Two weeks ago, I had a very busy week. I taught a class on Organizing Your Life's Story for a Relief Society activity, I taught preschool, and I was going to lead our Mother's Group discussion (but had to push it back a week because my kids got sick). In the midst of the busy week, I was asked to speak in Sacrament meeting (we Mormons take turns teaching and leading in our Church; there are no paid clergy) on Sunday. I didn't hesitate to say yes, even with everything else on my plate. Why? Because I'd already prepared for everything that week. I prepped most of the Relief Society presentation a month in advance, I had my notes outlined for the Mother's Group a week ahead of time, and I prepped for preschool the day before. I had extra time that week, even though it was full.

Some things come up once in a while or as extras. Other things we do over and over again. Some organization and preparation saves time here too. A few examples:
* My husband and I meet every Sunday night to discuss our kids, parenting, short and long-term plans, and other items. I prepared an agenda for us, printed it up multiple copies in a binder, and now we are much better at getting through all of our discussion items.

* Eliza started a preschool twice a week in January. Every couple of days, she is supposed to bring a picture to illustrate the new letter they are working on. I put the
days and what she was supposed to bring on my calendar, but even so, I kept forgetting and felt bad about letting her down. When I got February's calendar, I sat down with Eliza and we picked out a picture for J, K, and L right then. I put it in a little folder in her backpack, and now I don't have to worry about it the entire month.

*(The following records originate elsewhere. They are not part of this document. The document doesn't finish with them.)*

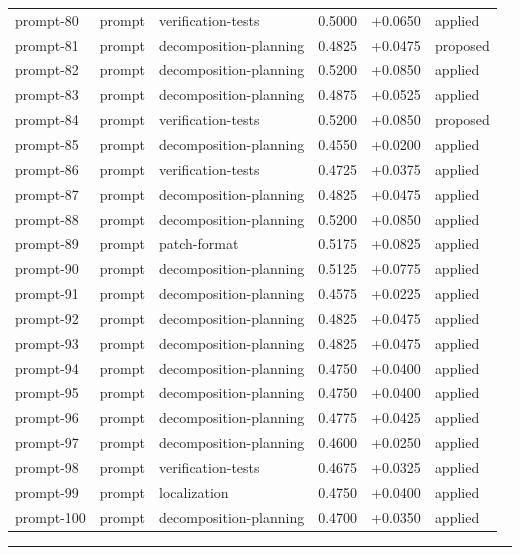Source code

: \begin{center}
\begin{longtable}{llp{5.2cm}rrl}
prompt-80 & prompt & verification-tests & 0.5000 & +0.0650 & applied \\
prompt-81 & prompt & decomposition-planning & 0.4825 & +0.0475 & proposed \\
prompt-82 & prompt & decomposition-planning & 0.5200 & +0.0850 & applied \\
prompt-83 & prompt & decomposition-planning & 0.4875 & +0.0525 & applied \\
prompt-84 & prompt & verification-tests & 0.5200 & +0.0850 & proposed \\
prompt-85 & prompt & decomposition-planning & 0.4550 & +0.0200 & applied \\
prompt-86 & prompt & verification-tests & 0.4725 & +0.0375 & applied \\
prompt-87 & prompt & decomposition-planning & 0.4825 & +0.0475 & applied \\
prompt-88 & prompt & decomposition-planning & 0.5200 & +0.0850 & applied \\
prompt-89 & prompt & patch-format & 0.5175 & +0.0825 & applied \\
prompt-90 & prompt & decomposition-planning & 0.5125 & +0.0775 & applied \\
prompt-91 & prompt & decomposition-planning & 0.4575 & +0.0225 & applied \\
prompt-92 & prompt & decomposition-planning & 0.4825 & +0.0475 & applied \\
prompt-93 & prompt & decomposition-planning & 0.4825 & +0.0475 & applied \\
prompt-94 & prompt & decomposition-planning & 0.4750 & +0.0400 & applied \\
prompt-95 & prompt & decomposition-planning & 0.4750 & +0.0400 & applied \\
prompt-96 & prompt & decomposition-planning & 0.4775 & +0.0425 & applied \\
prompt-97 & prompt & decomposition-planning & 0.4600 & +0.0250 & applied \\
prompt-98 & prompt & verification-tests & 0.4675 & +0.0325 & applied \\
prompt-99 & prompt & localization & 0.4750 & +0.0400 & applied \\
prompt-100 & prompt & decomposition-planning & 0.4700 & +0.0350 & applied \\
\bottomrule\end{longtable}\end{center}
\par\bigskip\hrule\bigskip

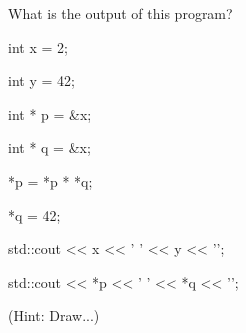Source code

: What is the output of this program?

\begin{consolethree}[escapeinside=||]

int x = 2;

int y = 42;

int * p = &x;

int * q = &x;

*p = *p * *q;

*q = 42;

std::cout << x << ' ' << y << '\n';

std::cout << *p << ' ' << *q << '\n';

\end{consolethree}

(Hint: Draw...)

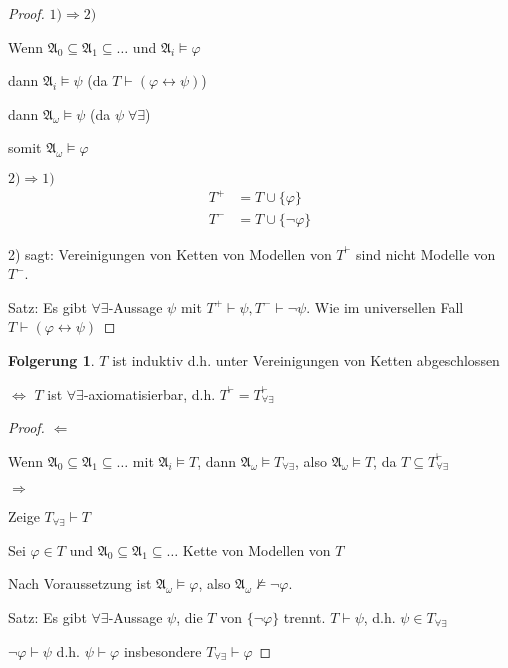 \documentclass[12pt,parskip=full]{scrartcl}
\newcommand{\heading}{\underline}
\theoremstyle{definition}
\newtheorem{corollary}[theorem]{Folgerung}
\begin{document}
	\begin{proof}
		\heading{$1) \Rightarrow 2)$}
		
		Wenn $\mathfrak{A}_0 \subseteq \mathfrak{A}_1 \subseteq \dots$ und $\mathfrak{A}_i \models \varphi$
		
		dann $\mathfrak{A}_i \models \psi$ (da $T \vdash (\varphi \leftrightarrow \psi)$)
		
		dann $\mathfrak{A}_\omega \models \psi$ (da $\psi \; \forall\exists$)
		
		somit $\mathfrak{A}_\omega \models \varphi$
		
		\heading{$2) \Rightarrow 1)$}
		\begin{align*}
			T^+ &= T \cup \{ \varphi \} \\
			T^- &= T \cup \{ \lnot \varphi \}
		\end{align*}
		
		2) sagt: Vereinigungen von Ketten von Modellen von $T^\vdash$ sind nicht Modelle von $T^-$.
		
		Satz: Es gibt $\forall\exists$-Aussage $\psi$ mit $T^+ \vdash \psi, T^- \vdash \lnot \psi$. Wie im universellen Fall $T \vdash (\varphi \leftrightarrow \psi)$
	\end{proof}

	\begin{corollary}
		$T$ ist induktiv d.h. unter Vereinigungen von Ketten abgeschlossen

		$\Leftrightarrow$ $T$ ist $\forall\exists$-axiomatisierbar, d.h. $T^\vdash = T_{\forall\exists}^\vdash$
	\end{corollary}

	\begin{proof}
		\heading{$\Leftarrow$}
		
		Wenn $\mathfrak{A}_0 \subseteq \mathfrak{A}_1 \subseteq \dots$ mit $\mathfrak{A}_i \models T$, dann $\mathfrak{A}_\omega \models T_{\forall\exists}$, also $\mathfrak{A}_\omega \models T$, da $T \subseteq T_{\forall\exists}^\vdash$
		
		\heading{$\Rightarrow$}
		
		Zeige $T_{\forall\exists} \vdash T$
		
		Sei $\varphi \in T$ und $\mathfrak{A}_0 \subseteq \mathfrak{A}_1 \subseteq \dots$ Kette von Modellen von $T$
		
		Nach Voraussetzung ist $\mathfrak{A}_\omega \models \varphi$, also $\mathfrak{A}_\omega \not\models \lnot \varphi$.
		
		Satz: Es gibt $\forall\exists$-Aussage $\psi$, die $T$ von $\{ \lnot \varphi \}$ trennt. $T \vdash \psi$, d.h. $\psi \in T_{\forall\exists}$
		
		$\lnot \varphi \vdash \psi$ d.h. $\psi \vdash \varphi$ insbesondere $T_{\forall\exists} \vdash \varphi$
	\end{proof}
\end{document}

* Our family cleans the house every Saturday for Family Work Day. Rather than spend time every Saturday writing out what needs to be done, I made a master list last fall, printed a bunch of copies, and now we pull that out to work from each week.

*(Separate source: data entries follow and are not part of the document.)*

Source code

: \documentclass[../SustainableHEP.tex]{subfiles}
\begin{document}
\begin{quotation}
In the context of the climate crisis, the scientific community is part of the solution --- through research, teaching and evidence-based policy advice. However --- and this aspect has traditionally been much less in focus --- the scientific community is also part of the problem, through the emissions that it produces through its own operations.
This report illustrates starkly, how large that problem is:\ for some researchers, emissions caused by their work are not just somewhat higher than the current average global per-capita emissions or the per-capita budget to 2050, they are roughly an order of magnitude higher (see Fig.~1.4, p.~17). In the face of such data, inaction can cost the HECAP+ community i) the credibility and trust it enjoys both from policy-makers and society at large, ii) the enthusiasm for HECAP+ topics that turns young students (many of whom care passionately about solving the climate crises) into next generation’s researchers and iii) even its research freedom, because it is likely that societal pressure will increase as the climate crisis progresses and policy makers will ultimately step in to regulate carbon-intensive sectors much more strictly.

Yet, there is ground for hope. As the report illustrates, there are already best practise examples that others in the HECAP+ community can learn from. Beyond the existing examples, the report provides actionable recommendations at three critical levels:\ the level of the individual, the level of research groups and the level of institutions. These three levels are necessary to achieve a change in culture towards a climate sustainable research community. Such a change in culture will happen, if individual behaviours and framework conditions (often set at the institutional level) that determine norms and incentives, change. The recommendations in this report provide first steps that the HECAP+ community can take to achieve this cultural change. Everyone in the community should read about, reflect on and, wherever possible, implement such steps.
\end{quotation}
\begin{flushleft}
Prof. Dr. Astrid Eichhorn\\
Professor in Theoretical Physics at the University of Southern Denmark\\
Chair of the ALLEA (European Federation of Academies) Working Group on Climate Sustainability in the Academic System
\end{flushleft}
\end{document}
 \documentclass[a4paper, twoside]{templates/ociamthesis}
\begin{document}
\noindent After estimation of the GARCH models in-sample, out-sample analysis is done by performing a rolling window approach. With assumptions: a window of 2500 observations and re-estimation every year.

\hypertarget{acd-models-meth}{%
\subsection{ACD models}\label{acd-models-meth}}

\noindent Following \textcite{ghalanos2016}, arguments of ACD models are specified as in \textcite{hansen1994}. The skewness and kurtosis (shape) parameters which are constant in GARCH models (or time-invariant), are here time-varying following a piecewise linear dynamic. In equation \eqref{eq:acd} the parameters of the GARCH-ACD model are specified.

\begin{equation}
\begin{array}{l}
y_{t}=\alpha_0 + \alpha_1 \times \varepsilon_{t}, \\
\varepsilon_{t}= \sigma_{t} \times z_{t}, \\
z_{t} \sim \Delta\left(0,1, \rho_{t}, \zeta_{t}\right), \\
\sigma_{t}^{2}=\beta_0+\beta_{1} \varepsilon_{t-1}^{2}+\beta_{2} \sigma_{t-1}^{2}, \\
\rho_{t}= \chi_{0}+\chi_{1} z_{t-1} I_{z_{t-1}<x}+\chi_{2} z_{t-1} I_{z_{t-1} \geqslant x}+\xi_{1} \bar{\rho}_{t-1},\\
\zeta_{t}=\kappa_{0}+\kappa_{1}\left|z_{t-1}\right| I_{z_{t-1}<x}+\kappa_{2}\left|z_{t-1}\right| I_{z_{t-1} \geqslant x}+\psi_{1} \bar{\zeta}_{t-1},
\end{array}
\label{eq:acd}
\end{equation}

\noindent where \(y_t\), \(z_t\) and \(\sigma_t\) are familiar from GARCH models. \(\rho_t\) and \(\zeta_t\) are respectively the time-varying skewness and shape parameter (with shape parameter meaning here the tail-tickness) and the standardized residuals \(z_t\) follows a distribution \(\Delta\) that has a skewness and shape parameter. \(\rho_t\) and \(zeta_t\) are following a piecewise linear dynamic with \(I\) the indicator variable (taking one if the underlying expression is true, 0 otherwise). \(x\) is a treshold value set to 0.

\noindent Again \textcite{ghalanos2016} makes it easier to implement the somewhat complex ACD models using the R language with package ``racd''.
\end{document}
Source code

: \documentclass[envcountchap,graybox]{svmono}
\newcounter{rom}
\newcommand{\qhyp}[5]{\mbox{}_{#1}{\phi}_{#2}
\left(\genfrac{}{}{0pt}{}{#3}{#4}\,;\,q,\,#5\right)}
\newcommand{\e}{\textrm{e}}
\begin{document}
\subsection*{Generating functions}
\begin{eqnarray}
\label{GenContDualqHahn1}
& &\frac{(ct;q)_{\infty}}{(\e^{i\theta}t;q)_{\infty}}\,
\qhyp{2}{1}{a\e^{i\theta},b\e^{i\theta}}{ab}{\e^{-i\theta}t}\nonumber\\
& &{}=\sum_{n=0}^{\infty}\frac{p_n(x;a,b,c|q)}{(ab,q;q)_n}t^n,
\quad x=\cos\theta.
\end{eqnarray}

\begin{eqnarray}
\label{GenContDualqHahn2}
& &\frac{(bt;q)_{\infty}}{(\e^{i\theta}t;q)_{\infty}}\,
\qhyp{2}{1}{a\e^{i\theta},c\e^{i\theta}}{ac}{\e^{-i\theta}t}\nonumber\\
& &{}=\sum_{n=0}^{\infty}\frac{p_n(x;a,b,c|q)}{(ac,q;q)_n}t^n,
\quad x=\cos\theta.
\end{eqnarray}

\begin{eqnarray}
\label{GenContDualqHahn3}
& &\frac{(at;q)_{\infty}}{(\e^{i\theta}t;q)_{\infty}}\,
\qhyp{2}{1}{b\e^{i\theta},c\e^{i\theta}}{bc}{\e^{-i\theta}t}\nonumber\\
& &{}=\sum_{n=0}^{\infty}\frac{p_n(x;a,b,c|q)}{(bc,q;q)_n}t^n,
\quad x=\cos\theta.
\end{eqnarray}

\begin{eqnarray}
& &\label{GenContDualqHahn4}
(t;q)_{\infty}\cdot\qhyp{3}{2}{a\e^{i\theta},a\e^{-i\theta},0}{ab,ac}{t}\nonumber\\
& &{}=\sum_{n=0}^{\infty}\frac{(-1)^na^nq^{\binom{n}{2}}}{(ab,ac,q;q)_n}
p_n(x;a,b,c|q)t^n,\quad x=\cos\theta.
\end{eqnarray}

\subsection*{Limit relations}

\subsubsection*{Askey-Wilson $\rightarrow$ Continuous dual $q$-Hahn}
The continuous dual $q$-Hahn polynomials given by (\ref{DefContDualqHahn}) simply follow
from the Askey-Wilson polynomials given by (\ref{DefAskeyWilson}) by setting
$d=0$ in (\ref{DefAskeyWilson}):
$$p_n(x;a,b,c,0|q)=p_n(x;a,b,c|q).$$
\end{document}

* When I was the Primary chorister, in charge of teaching about 8 new songs to kids ages 3 to 12 in our ward, I prepared a plan for the whole year in February. I had a schedule of what songs we'd sing for opening, closing, and which songs I'd focus on during teaching. I also prepared a binder with materials for several different games we could play to learn the songs, and I tried to find artwork to illustrate the words for each. It took a lot of my time for a couple of weeks, but you know what? The rest of the year was pretty easy. I never had to scramble to decide what we were singing. My responsibility only took me a few minutes of prep time each week from then on.
What do you do to prepare for things in advance? What ways could you organize and prepare for the regular things in your life?

* Having routines and organization doesn't mean giving up spontaneity, it means allowing more time for it. If you have a regular time to run errands and stay on top of things, for example, you save a lot of time in constantly having to run to the store to get milk or eggs or a science fair poster. If your housework is scheduled and organized, you're not feeling guilty about neglecting it when you're playing with your kids or rushing out to a fun last-minute activity.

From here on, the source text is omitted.